Caml
Power

Problem Set 3: Map and Caml-Mathica

Quick Links:

Objectives

In this assignment, you will be given the opportunity to practice functional decomposition of complex problems into smaller, simpler ones. More specifically, you will look at functional decomposition of list processing problems in to subproblems that can be implemented by map, reduce, fold and filter functions. Functional programmers do this all the time in day-to-day programming tasks, but it is also the basis for programming parallel applications in frameworks like Hadoop or Google's Map-Reduce (it's no coincidence the names are the same!)

In addition, you will write your own language for symbolic differentiation using OCaml. This will illustrate just how easy it is to develop your own mini-language inside a functional language like OCaml using recursive data types and pattern matching. A key idea here is that programs can be represented very effectively using OCaml datatypes. Once we have represented programs using datatypes, we can analyze them and transform them in various ways.
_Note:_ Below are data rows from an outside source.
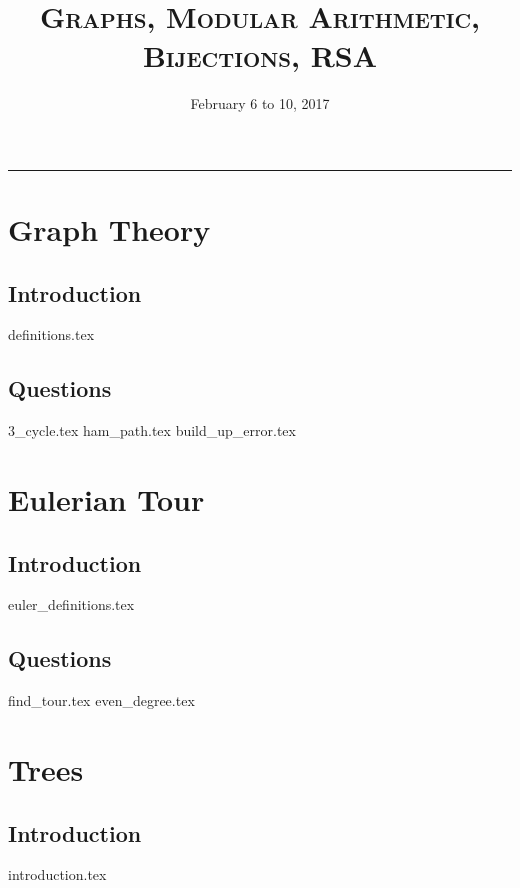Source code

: \documentclass{exam}
\title{\textsc{Graphs, Modular Arithmetic, Bijections, RSA}}
\date{February 6 to 10, 2017}
\begin{document}
\maketitle
\rule{\textwidth}{0.15em}
\fontsize{12}{15}\selectfont
\thispagestyle{empty}

\section{Graph Theory}
\subsection{Introduction}
\begin{questions}
{definitions.tex}
\end{questions}

\subsection{Questions}
\begin{questions}
{3_cycle.tex}
{ham_path.tex}
{build_up_error.tex}
\end{questions}

\section{Eulerian Tour}
\subsection{Introduction}
{euler_definitions.tex}
\subsection{Questions}
\begin{questions}
{find_tour.tex}
{even_degree.tex}
\end{questions}

\section{Trees}
\subsection{Introduction}
{introduction.tex}
\end{document}
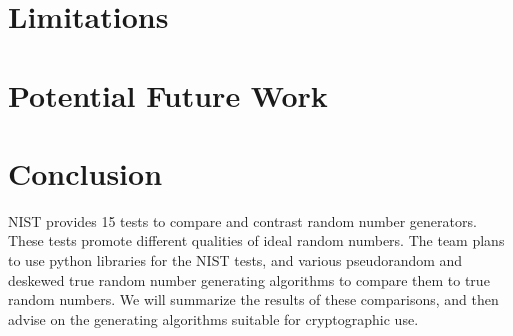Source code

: \documentclass[11pt,letterpaper,conference]{IEEEtran}
\begin{document}
\section{Limitations}
\section{Potential Future Work}
\section{Conclusion}
NIST provides 15 tests to compare and contrast random number generators. These tests promote different qualities of ideal random numbers. The team plans to use python libraries for the NIST tests, and various pseudorandom and deskewed true random number generating algorithms to compare them to true random numbers. We will summarize the results of these comparisons, and then advise on the generating algorithms suitable for cryptographic use.




\printbibliography[heading=bibintoc, title={References}]
\end{document}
This is what compilers of all kinds do (like the OCaml compiler itself). In this case our "programs" are small arithmetic expressions, but the idea generalizes to arbitrarily complex programming languages.

Getting Started

Download the code here. Unzip and untar it:

$ tar xfz a3.tgz
Inside, you will see several files. The main ones you need to concern yourself with are:

  • mapreduce.ml which is a self-contained series of exercises involving higher order functions.
  • expression.ml in which you will develop functions to perform symbolic differentiation of algebraic expressions.
  • Support code can be found in ast.ml and expressionLibrary.ml
  • A .merlin file for Merlin to find your source code and additional files after you have compiled.

A few important things to remember before you start:

  • This assignment must be done individually.
  • Make sure that the functions you are asked to write have the correct names and the number and type of arguments specified in the assignment. Programs that do not compile will be subject to penalties on top of regular deductions.
  • Style is naturally subjective, but the COS 326 style guide provides some good rules of thumb.
  • As always, think first; write second; test and revise third. Aim for elegance.
  • Compilation:
    • make mapreduce compiles only Part 1.
    • make expression compiles only Part 2.
    • make and make all compile everything. (If you don't know why these two commands do the same thing, ask your preceptor.)

Part 1: Higher Order Functions (mapreduce.ml)

Map, filter and fold are functions that capture extremely common recursion patterns over lists. A good functional programmer uses these functions to construct solutions to interesting problems using very little code. In this part, you will get practice with higher-order functions by using map and fold to write a number of functions.

  • map is implemented in OCaml by the function List.map.
  • filter is implemented in OCaml by the function List.filter.
  • fold is implemented in OCaml by the function List.fold_right. However, the standard OCaml library function has its arguments in an inconvenient order. Thus, we have provided you with the function "reduce" which computes identically to fold_right but takes arguments in a different order (discuss with your preceptor why this ordering is more useful).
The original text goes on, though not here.